INPUT FOR THIS TASK below:

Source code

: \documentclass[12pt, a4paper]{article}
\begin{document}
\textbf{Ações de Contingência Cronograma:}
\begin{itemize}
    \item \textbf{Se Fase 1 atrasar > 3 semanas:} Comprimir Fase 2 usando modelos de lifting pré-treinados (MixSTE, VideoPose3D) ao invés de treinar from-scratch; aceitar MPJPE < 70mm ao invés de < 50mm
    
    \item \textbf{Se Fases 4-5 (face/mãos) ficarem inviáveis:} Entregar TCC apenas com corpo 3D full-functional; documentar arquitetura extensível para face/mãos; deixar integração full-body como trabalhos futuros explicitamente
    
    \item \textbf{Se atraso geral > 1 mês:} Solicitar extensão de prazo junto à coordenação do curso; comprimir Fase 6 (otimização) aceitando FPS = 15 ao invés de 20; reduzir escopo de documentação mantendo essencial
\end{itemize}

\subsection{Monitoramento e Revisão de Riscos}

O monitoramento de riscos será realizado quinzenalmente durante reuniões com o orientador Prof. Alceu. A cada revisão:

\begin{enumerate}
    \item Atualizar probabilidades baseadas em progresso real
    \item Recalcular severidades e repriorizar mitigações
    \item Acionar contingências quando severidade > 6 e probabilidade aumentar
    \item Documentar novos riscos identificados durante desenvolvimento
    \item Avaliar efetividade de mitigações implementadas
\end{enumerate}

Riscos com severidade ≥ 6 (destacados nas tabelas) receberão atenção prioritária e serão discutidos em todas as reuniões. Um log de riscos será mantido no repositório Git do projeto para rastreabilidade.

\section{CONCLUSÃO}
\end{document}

End of INPUT FOR THIS TASK.

- WHAT THE EXERCISE ASKS -
With no alteration of any kind, give the data again in full.

- ANSWER FOR THIS EXERCISE -
Source code

: \documentclass[12pt, a4paper]{article}
\begin{document}
\textbf{Ações de Contingência Cronograma:}
\begin{itemize}
    \item \textbf{Se Fase 1 atrasar > 3 semanas:} Comprimir Fase 2 usando modelos de lifting pré-treinados (MixSTE, VideoPose3D) ao invés de treinar from-scratch; aceitar MPJPE < 70mm ao invés de < 50mm
    
    \item \textbf{Se Fases 4-5 (face/mãos) ficarem inviáveis:} Entregar TCC apenas com corpo 3D full-functional; documentar arquitetura extensível para face/mãos; deixar integração full-body como trabalhos futuros explicitamente
    
    \item \textbf{Se atraso geral > 1 mês:} Solicitar extensão de prazo junto à coordenação do curso; comprimir Fase 6 (otimização) aceitando FPS = 15 ao invés de 20; reduzir escopo de documentação mantendo essencial
\end{itemize}

\subsection{Monitoramento e Revisão de Riscos}

O monitoramento de riscos será realizado quinzenalmente durante reuniões com o orientador Prof. Alceu. A cada revisão:

\begin{enumerate}
    \item Atualizar probabilidades baseadas em progresso real
    \item Recalcular severidades e repriorizar mitigações
    \item Acionar contingências quando severidade > 6 e probabilidade aumentar
    \item Documentar novos riscos identificados durante desenvolvimento
    \item Avaliar efetividade de mitigações implementadas
\end{enumerate}

Riscos com severidade ≥ 6 (destacados nas tabelas) receberão atenção prioritária e serão discutidos em todas as reuniões. Um log de riscos será mantido no repositório Git do projeto para rastreabilidade.

\section{CONCLUSÃO}
\end{document}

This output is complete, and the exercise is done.